A vida não é um
círculo perfeito
Há
filmes que nasceram para levar porrada da crítica especializada. É o caso de «360», o mais recente filme do
brasileiro Fernando Meirelles. A pergunta que se coloca é se podemos estar de
acordo que um filme onde se notam claramente algumas deficiências narrativas
causadas sobretudo por um argumento pobre e que não cumpre no atrevimento a que
se propunha pode ainda assim agradar-nos particularmente. E a resposta é
claramente afirmativa. E se me perguntarem porquê eu poderia deixar aqui ene
motivos a começar pela presença discreta mas sempre sedutora de Rachel Weisz.
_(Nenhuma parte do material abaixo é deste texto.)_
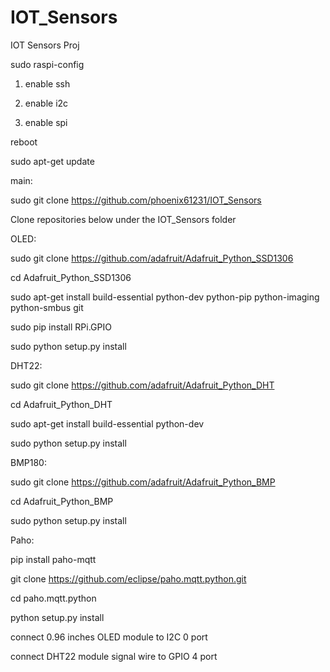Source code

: # IOT_Sensors
IOT Sensors Proj

sudo raspi-config

1. enable ssh

2. enable i2c

3. enable spi

reboot

sudo apt-get update

main:

sudo git clone https://github.com/phoenix61231/IOT_Sensors

Clone repositories below under the IOT_Sensors folder 

OLED:

sudo git clone https://github.com/adafruit/Adafruit_Python_SSD1306

cd Adafruit_Python_SSD1306

sudo apt-get install build-essential python-dev python-pip python-imaging python-smbus git

sudo pip install RPi.GPIO

sudo python setup.py install

DHT22:

sudo git clone https://github.com/adafruit/Adafruit_Python_DHT

cd Adafruit_Python_DHT

sudo apt-get install build-essential python-dev

sudo python setup.py install

BMP180:

sudo git clone https://github.com/adafruit/Adafruit_Python_BMP

cd Adafruit_Python_BMP

sudo python setup.py install

Paho:

pip install paho-mqtt

git clone https://github.com/eclipse/paho.mqtt.python.git

cd paho.mqtt.python

python setup.py install


connect 0.96 inches OLED module to I2C 0 port

connect DHT22 module signal wire to GPIO 4 port

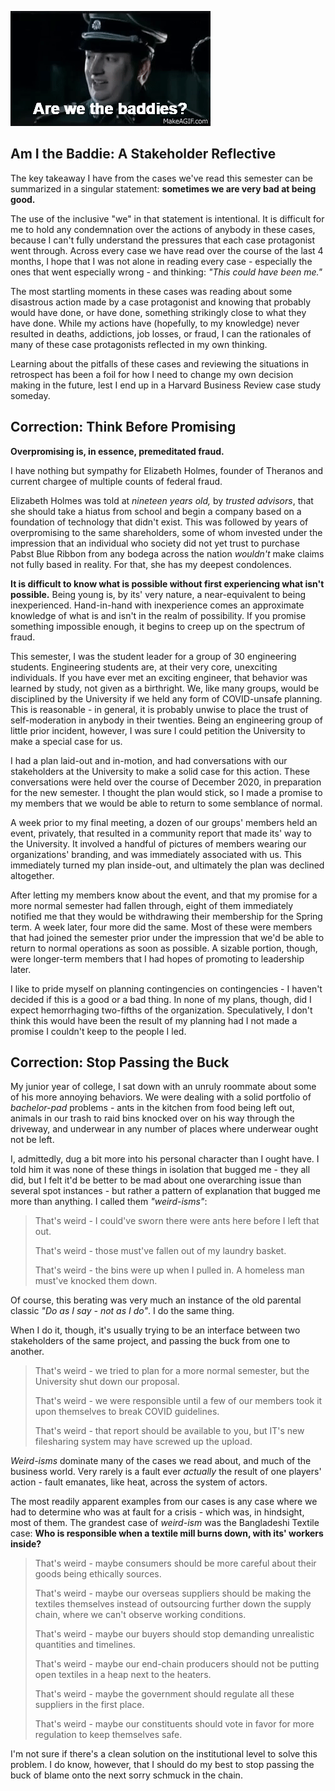 ![](are-we-the-baddies.gif)

## Am I the Baddie: A Stakeholder Reflective

The key takeaway I have from the cases we've read this semester can be summarized in a singular statement: **sometimes we are very bad at being good.**

The use of the inclusive "we" in that statement is intentional.  It is difficult for me to hold any condemnation over the actions of anybody in these cases, because I can't fully understand the pressures that each case protagonist went through.  Across every case we have read over the course of the last 4 months, I hope that I was not alone in reading every case - especially the ones that went especially wrong - and thinking: *"This could have been me."*

The most startling moments in these cases was reading about some disastrous action made by a case protagonist and knowing that probably would have done, or have done, something strikingly close to what they have done.  While my actions have (hopefully, to my knowledge) never resulted in deaths, addictions, job losses, or fraud, I can the rationales of many of these case protagonists reflected in my own thinking.

Learning about the pitfalls of these cases and reviewing the situations in retrospect has been a foil for how I need to change my own decision making in the future, lest I end up in a Harvard Business Review case study someday.

## Correction: Think Before Promising

**Overpromising is, in essence, premeditated fraud.**

I have nothing but sympathy for Elizabeth Holmes, founder of Theranos and current chargee of multiple counts of federal fraud.

Elizabeth Holmes was told at *nineteen years old,* by *trusted advisors*, that she should take a hiatus from school and begin a company based on a foundation of technology that didn't exist. This was followed by years of overpromising to the same shareholders, some of whom invested under the impression that an individual who society did not yet trust to purchase Pabst Blue Ribbon from any bodega across the nation *wouldn't* make claims not fully based in reality. For that, she has my deepest condolences.

**It is difficult to know what is possible without first experiencing what isn't possible.** Being young is, by its' very nature, a near-equivalent to being inexperienced. Hand-in-hand with inexperience comes an approximate knowledge of what is and isn't in the realm of possibility. If you promise something impossible enough, it begins to creep up on the spectrum of fraud. 

This semester, I was the student leader for a group of 30 engineering students. Engineering students are, at their very core, unexciting individuals. If you have ever met an exciting engineer, that behavior was learned by study, not given as a birthright. We, like many groups, would be disciplined by the University if we held any form of COVID-unsafe planning. This is reasonable - in general, it is probably unwise to place the trust of self-moderation in anybody in their twenties.  Being an engineering group of little prior incident, however, I was sure I could petition the University to make a special case for us.

I had a plan laid-out and in-motion, and had conversations with our stakeholders at the University to make a solid case for this action. These conversations were held over the course of December 2020, in preparation for the new semester. I thought the plan would stick, so I made a promise to my members that we would be able to return to some semblance of normal.

A week prior to my final meeting, a dozen of our groups' members held an event, privately, that resulted in a community report that made its' way to the University. It involved a handful of pictures of members wearing our organizations' branding, and was immediately associated with us. This immediately turned my plan inside-out, and ultimately the plan was declined altogether.

After letting my members know about the event, and that my promise for a more normal semester had fallen through, eight of them immediately notified me that they would be withdrawing their membership for the Spring term. A week later, four more did the same. Most of these were members that had joined the semester prior under the impression that we'd be able to return to normal operations as soon as possible. A sizable portion, though, were longer-term members that I had hopes of promoting to leadership later.

I like to pride myself on planning contingencies on contingencies - I haven't decided if this is a good or a bad thing. In none of my plans, though, did I expect hemorrhaging two-fifths of the organization. Speculatively, I don't think this would have been the result of my planning had I not made a promise I couldn't keep to the people I led.

## Correction: Stop Passing the Buck

My junior year of college, I sat down with an unruly roommate about some of his more annoying behaviors. We were dealing with a solid portfolio of *bachelor-pad* problems - ants in the kitchen from food being left out, animals in our trash to raid bins knocked over on his way through the driveway, and underwear in any number of places where underwear ought not be left.

I, admittedly, dug a bit more into his personal character than I ought have. I told him it was none of these things in isolation that bugged me - they all did, but I felt it'd be better to be mad about one overarching issue than several spot instances - but rather a pattern of explanation that bugged me more than anything. I called them *"weird-isms"*:

> That's weird - I could've sworn there were ants here before I left that out.
>
> That's weird - those must've fallen out of my laundry basket.
>
> That's weird - the bins were up when I pulled in. A homeless man must've knocked them down.

Of course, this berating was very much an instance of the old parental classic *"Do as I say - not as I do"*. I do the same thing.

When I do it, though, it's usually trying to be an interface between two stakeholders of the same project, and passing the buck from one to another.

> That's weird - we tried to plan for a more normal semester, but the University shut down our proposal.
>
> That's weird - we were responsible until a few of our members took it upon themselves to break COVID guidelines.
> 
> That's weird - that report should be available to you, but IT's new filesharing system may have screwed up the upload.

*Weird-isms* dominate many of the cases we read about, and much of the business world. Very rarely is a fault ever *actually* the result of one players' action - fault emanates, like heat, across the system of actors.

The most readily apparent examples from our cases is any case where we had to determine who was at fault for a crisis - which was, in hindsight, most of them. The grandest case of *weird-ism* was the Bangladeshi Textile case: **Who is responsible when a textile mill burns down, with its' workers inside?**

> That's weird - maybe consumers should be more careful about their goods being ethically sources.
>
> That's weird - maybe our overseas suppliers should be making the textiles themselves instead of outsourcing further down the supply chain, where we can't observe working conditions.
>
> That's weird - maybe our buyers should stop demanding unrealistic quantities and timelines.
>
> That's weird - maybe our end-chain producers should not be putting open textiles in a heap next to the heaters.
>
> That's weird - maybe the government should regulate all these suppliers in the first place.
>
> That's weird - maybe our constituents should vote in favor for more regulation to keep themselves safe.

I'm not sure if there's a clean solution on the institutional level to solve this problem. I do know, however, that I should do my best to stop passing the buck of blame onto the next sorry schmuck in the chain.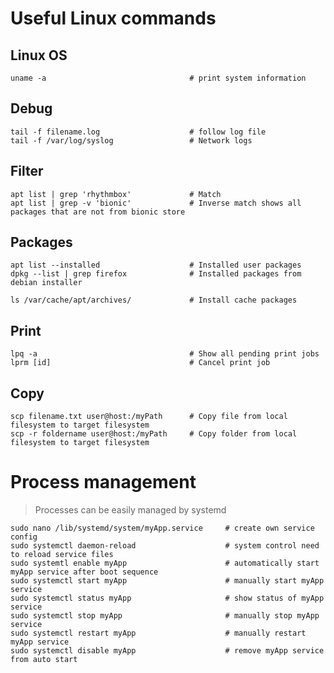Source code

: # Useful Linux commands

## Linux OS

    uname -a                                # print system information

## Debug

    tail -f filename.log                    # follow log file
    tail -f /var/log/syslog                 # Network logs

## Filter
    apt list | grep 'rhythmbox'             # Match
    apt list | grep -v 'bionic'             # Inverse match shows all packages that are not from bionic store
    
## Packages

    apt list --installed                    # Installed user packages
    dpkg --list | grep firefox              # Installed packages from debian installer
    
    ls /var/cache/apt/archives/             # Install cache packages
    
## Print

    lpq -a                                  # Show all pending print jobs
    lprm [id]                               # Cancel print job

## Copy

    scp filename.txt user@host:/myPath      # Copy file from local filesystem to target filesystem
    scp -r foldername user@host:/myPath     # Copy folder from local filesystem to target filesystem

# Process management

> Processes can be easily managed by systemd

    sudo nano /lib/systemd/system/myApp.service     # create own service config
    sudo systemctl daemon-reload                    # system control need to reload service files
    sudo systemtl enable myApp                      # automatically start myApp service after boot sequence
    sudo systemctl start myApp                      # manually start myApp service
    sudo systemctl status myApp                     # show status of myApp service
    sudo systemctl stop myApp                       # manually stop myApp service
    sudo systemctl restart myApp                    # manually restart myApp service
    sudo systemctl disable myApp                    # remove myApp service from auto start
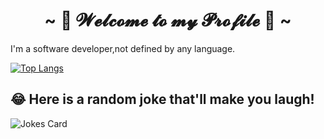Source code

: <h1 align="center">~ 💖 𝓦𝓮𝓵𝓬𝓸𝓶𝓮 𝓽𝓸 𝓶𝔂 𝓟𝓻𝓸𝓯𝓲𝓵𝓮 💖 ~</h1>

I'm a software developer,not defined by any language.  

[![Top Langs](https://github-readme-stats.vercel.app/api/top-langs/?username=soclear&hide_border=true&bg_color=135,F6D242,FF52E5)](https://github.com/anuraghazra/github-readme-stats)
## 😂 Here is a random joke that'll make you laugh!
![Jokes Card](https://readme-jokes.vercel.app/api)
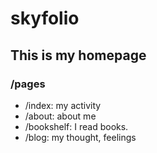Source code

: # skyfolio

## This is my homepage

### /pages
- /index: my activity
- /about: about me
- /bookshelf: I read books.
- /blog: my thought, feelings
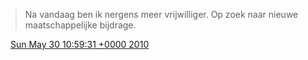 > Na vandaag ben ik nergens meer vrijwilliger\. Op zoek naar nieuwe maatschappelijke bijdrage\.

<img src="../../media/tweet.ico" width="12" /> [Sun May 30 10:59:31 +0000 2010](https://twitter.com/DromerDenker/status/15034542747)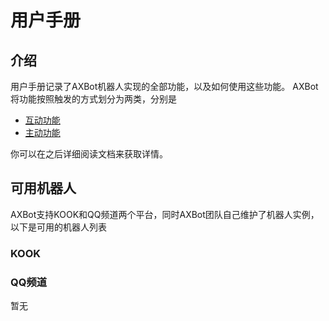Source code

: # 用户手册
## 介绍
用户手册记录了AXBot机器人实现的全部功能，以及如何使用这些功能。
AXBot将功能按照触发的方式划分为两类，分别是

- [互动功能](/docs/document/02%20-%20user-manual/01%20-%20passive-functions/index.md)
- [主动功能](/docs/document/02%20-%20user-manual/02%20-%20active-functions/index.md)

你可以在之后详细阅读文档来获取详情。

## 可用机器人
AXBot支持KOOK和QQ频道两个平台，同时AXBot团队自己维护了机器人实例，以下是可用的机器人列表

### KOOK

### QQ频道
暂无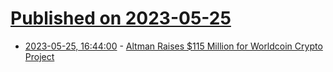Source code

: # [Published on 2023-05-25](index.md)

* [2023-05-25, 16:44:00](https://slashdot.org/story/23/05/25/1645210/altman-raises-115-million-for-worldcoin-crypto-project?utm_source=rss1.0mainlinkanon&utm_medium=feed) - [Altman Raises $115 Million for Worldcoin Crypto Project](https://slashdot.org/story/23/05/25/1645210/altman-raises-115-million-for-worldcoin-crypto-project?utm_source=rss1.0mainlinkanon&utm_medium=feed)
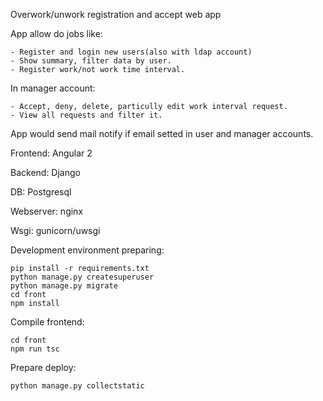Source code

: Overwork/unwork registration and accept web app

App allow do jobs like:

    - Register and login new users(also with ldap account)
    - Show summary, filter data by user.
    - Register work/not work time interval. 

In manager account:

    - Accept, deny, delete, particully edit work interval request.
    - View all requests and filter it.

App would send mail notify if email setted in user and manager accounts.



Frontend: Angular 2

Backend:  Django

DB:       Postgresql

Webserver: nginx

Wsgi: gunicorn/uwsgi

Development environment preparing:

    pip install -r requirements.txt
	python manage.py createsuperuser
	python manage.py migrate
    cd front
    npm install

Compile frontend:

    cd front
	npm run tsc

Prepare deploy:

	python manage.py collectstatic
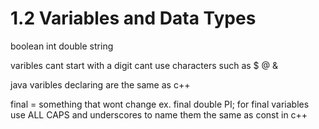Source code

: # 1.2 Variables and Data Types

boolean
int
double
string

varibles cant start with a digit
cant use characters such as $ @ &

java varibles declaring are the same as c++

final = something that wont change
ex. final double PI;
for final variables use ALL CAPS and underscores to name them
the same as const in c++
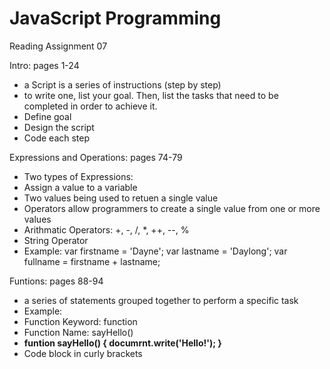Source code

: # JavaScript Programming
Reading Assignment 07

Intro: pages 1-24
- a Script is a series of instructions (step by step)
 - to write one, list your goal. Then, list the tasks that need to be completed in order to achieve it.
  - Define goal
  - Design the script
  - Code each step

Expressions and Operations: pages 74-79
- Two types of Expressions:
 - Assign a value to a variable
 - Two values being used to retuen a single value
- Operators allow programmers to create a single value from one or more values
 - Arithmatic Operators: +, -, /, *, ++, --, %
 - String Operator
  - Example: var firstname = 'Dayne';
             var lastname = 'Daylong';
             var fullname = firstname + lastname;

Funtions: pages 88-94
- a series of statements grouped together to perform a specific task
 - Example:
  - Function Keyword: function
  - Function Name: sayHello()
  - **funtion sayHello() {
      documrnt.write('Hello!');
  }**
  - Code block in curly brackets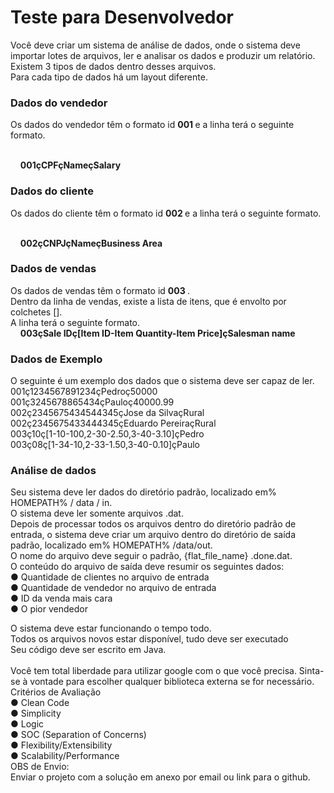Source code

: <h1> <strong> Teste para Desenvolvedor </strong> </h1>
Você deve criar um sistema de análise de dados, onde o sistema deve importar lotes de arquivos, ler e analisar os dados e produzir um relatório. 
Existem 3 tipos de dados dentro desses arquivos. <br>
Para cada tipo de dados há um layout diferente. 
<h3> <strong> Dados do vendedor </strong> </h3>
Os dados do vendedor têm o formato id <strong> 001 </strong> e a linha terá o seguinte formato.

<br>  &nbsp; &nbsp; <strong> 001çCPFçNameçSalary </strong> <br>
<h3> <strong> Dados do cliente </strong> </h3>
Os dados do cliente têm o formato id <strong> 002 </strong> e a linha terá o seguinte formato.

<br>  &nbsp; &nbsp; <strong>  002çCNPJçNameçBusiness Area  </strong> <br>


<h3> <strong> Dados de vendas  </strong> </h3>
Os dados de vendas têm o formato id <strong> 003 </strong> . <br>Dentro da linha de vendas, existe a lista de itens, que é envolto por colchetes [].<br> A linha terá o seguinte formato. 
<br>  &nbsp; &nbsp; <strong> 003çSale IDç[Item ID-Item Quantity-Item Price]çSalesman name  </strong> <br> 
<h3> <strong> Dados de Exemplo </strong> </h3>
O seguinte é um exemplo dos dados que o sistema deve ser capaz de ler. <br>
001ç1234567891234çPedroç50000 <br>
001ç3245678865434çPauloç40000.99 <br>
002ç2345675434544345çJose da SilvaçRural <br>
002ç2345675433444345çEduardo PereiraçRural <br>
003ç10ç[1-10-100,2-30-2.50,3-40-3.10]çPedro <br>
003ç08ç[1-34-10,2-33-1.50,3-40-0.10]çPaulo <br>
<h3> <strong> Análise de dados  </strong> </h3>
Seu sistema deve ler dados do diretório padrão, localizado em% HOMEPATH% / data / in.  <br> 
O sistema deve ler somente arquivos .dat.  <br> 
Depois de processar todos os arquivos dentro do diretório padrão de entrada, o sistema deve criar um arquivo dentro do diretório de saída padrão, localizado em% HOMEPATH% /data/out.  <br> 
O nome do arquivo deve seguir o padrão, {flat_file_name} .done.dat.  <br> 
O conteúdo do arquivo de saída deve resumir os seguintes dados:  <br>
● Quantidade de clientes no arquivo de entrada  <br> 
● Quantidade de vendedor no arquivo de entrada  <br>  
● ID da venda mais cara  <br>  
● O pior vendedor  <br> 

O sistema deve estar funcionando o tempo todo.  <br> 
Todos os arquivos novos estar disponível, tudo deve ser executado  <br> 
Seu código deve ser escrito em Java.  <br>  
Você tem total liberdade para utilizar google com o que você precisa. Sinta-se à vontade para escolher qualquer biblioteca externa se for necessário.   <br> 
Critérios de Avaliação  <br> 
● Clean Code  <br> 
● Simplicity  <br> 
● Logic  <br> 
● SOC (Separation of Concerns)  <br> 
● Flexibility/Extensibility  <br> 
● Scalability/Performance  <br> 
OBS de Envio:  <br> 
Enviar o projeto com a solução em anexo por email ou link para o github. <br>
A
linda, elegante e competente Rachel Weisz.
Mas
sim, Meirelles faz o seu filme através do mosaico de histórias que foi
celebrizado por esse brilhante e inesquecível «Magnólia» [1999]. E falha. Mas mais falha quem escolheu o título
português para o filme. Que raios, a vida não é um círculo perfeito por mais
voltas que demos e no final venhamos invariavelmente ter ao ponto de partida. Pelo
contrário, a vida é feita de cabeçadas e trambolhões, acasos felizes e
infelizes, amores e desamores. E de escolhas. Aquelas que fazemos por nós e as
que outros fazem e nos atingem como uma bala certeira. E ou morremos da ferida
ou a saramos e recuperamos. É disto que fala «360». Penso eu. E já agora permitam-me a confissão de gostar muito
que os filmes me obriguem a pensar os labirintos em que o quotidiano de cada um
de nós se embrenha na tentativa de [sobre]viver. De viver e ser feliz. E não, insisto:
a vida não é um círculo perfeito, meus caros.
Meirelles,
o brasileiro que filmou a beleza dramática de Rachel Weisz em «O Fiel Jardineiro» [muito obrigado por
isso, sô Meirelles] parte neste seu filme de vários microcosmos das relações
humanas para concluir que aqui e ali há sempre um ponto onde as vidas distantes
se aproximam, cruzam e condicionam. Para protagonizar a sua história escolheu
atores e atrizes conhecidos – a já referida Rachel, Jude Law e Anthony Hopkins
que no mínimo nunca conduzem as suas personagens em piloto automático – mas
também perfeitos desconhecidos como a interessante Danica Jurcová [a prostituta
de olhar doce na procura ‘fácil’ do seu paraíso na terra]. Andou algures por
Viena, Bratislava, Paris, Londres e Colorado, citando apenas estes locais para
não fazer deste texto um livro geográfico, e falou-nos de adultério, chantagem,
do drama de pessoas desaparecidas, de abuso sexual, de prostituição, de vida e
de morte, de paixão, de amor, de ódios. E de escolhas. E com isso construiu um
filme bastante equilibrado.
Voltando à frase com que iniciei este texto, «360» tem ainda o mérito de
substituir o ginásio para muitos que queiram libertar tensões. Mas reparem, que
ninguém fique incomodado com esta acusação [de facto, é de uma acusação que se
trata, as minhas desculpas] já que não vejo mal nenhum nisso. Até porque, e aqui
o declaro, por vezes também o faço e queima mais calorias que duas aulas
seguidas de cycling. Mas não, em
«360» não o vou fazer, recuso-me. Porque a vida não é um círculo perfeito e o
filme me deu a oportunidade de o relembrar. E porque me agrada [quase todo] o
cinema que se propõe retratar a complexidade humana. E esta minha tendência pode
até ser um defeito mas convenci-me que é do meu feitio.
«360: A Vida é Um
Círculo Perfeito»,
de Fernando Meirelles, com Rachel Weisz, Jude Law, Anthony Hopkins, Danica
Jurcová, outros
2 comentários:
Depois de ler esta crítica e ter passado algum tempo, em que pude pensar de novo no filme, a minha opinião alterou-se para melhor. Talvez tenha sido o título que me levou a ficar primeiro decepcionada, porque estava à espera de um círculo perfeito :)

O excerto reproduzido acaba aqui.